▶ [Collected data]

----------------------------------------

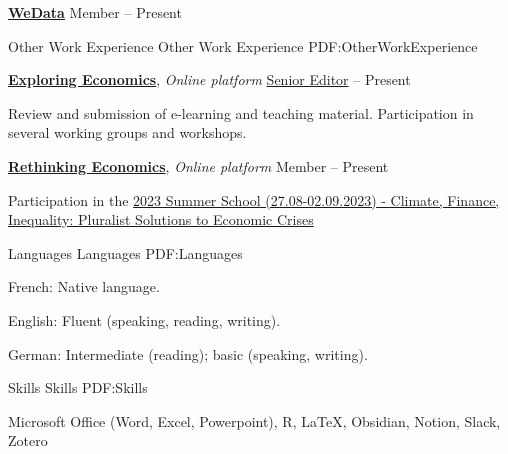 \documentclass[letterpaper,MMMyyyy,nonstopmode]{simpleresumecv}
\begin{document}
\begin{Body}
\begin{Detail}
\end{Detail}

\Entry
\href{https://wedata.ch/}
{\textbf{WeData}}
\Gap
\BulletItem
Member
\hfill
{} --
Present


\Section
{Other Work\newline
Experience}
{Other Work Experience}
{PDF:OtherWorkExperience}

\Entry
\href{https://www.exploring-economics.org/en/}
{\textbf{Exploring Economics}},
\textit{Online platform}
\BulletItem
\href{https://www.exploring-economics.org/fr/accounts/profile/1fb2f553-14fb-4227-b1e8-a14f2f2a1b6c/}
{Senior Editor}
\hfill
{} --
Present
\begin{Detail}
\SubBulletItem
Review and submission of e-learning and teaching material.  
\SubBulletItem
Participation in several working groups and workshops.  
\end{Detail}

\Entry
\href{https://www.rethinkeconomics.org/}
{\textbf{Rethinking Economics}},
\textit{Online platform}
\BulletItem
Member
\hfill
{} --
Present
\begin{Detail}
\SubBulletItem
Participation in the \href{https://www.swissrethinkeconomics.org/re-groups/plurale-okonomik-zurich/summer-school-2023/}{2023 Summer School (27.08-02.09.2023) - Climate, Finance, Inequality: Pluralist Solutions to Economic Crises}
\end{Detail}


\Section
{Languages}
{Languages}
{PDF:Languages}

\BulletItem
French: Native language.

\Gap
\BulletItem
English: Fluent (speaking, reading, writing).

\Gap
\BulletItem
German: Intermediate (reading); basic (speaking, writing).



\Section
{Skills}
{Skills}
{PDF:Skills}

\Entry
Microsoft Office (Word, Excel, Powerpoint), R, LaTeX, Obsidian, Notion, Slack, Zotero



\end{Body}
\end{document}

----------------------------------------

▶ [Problem to work on]
For the word "groups", find all matching lines in the entries above and copy them out.

▶ [Result of the task]
Participation in several working groups and workshops.  
Participation in the \href{https://www.swissrethinkeconomics.org/re-groups/plurale-okonomik-zurich/summer-school-2023/}{2023 Summer School (27.08-02.09.2023) - Climate, Finance, Inequality: Pluralist Solutions to Economic Crises}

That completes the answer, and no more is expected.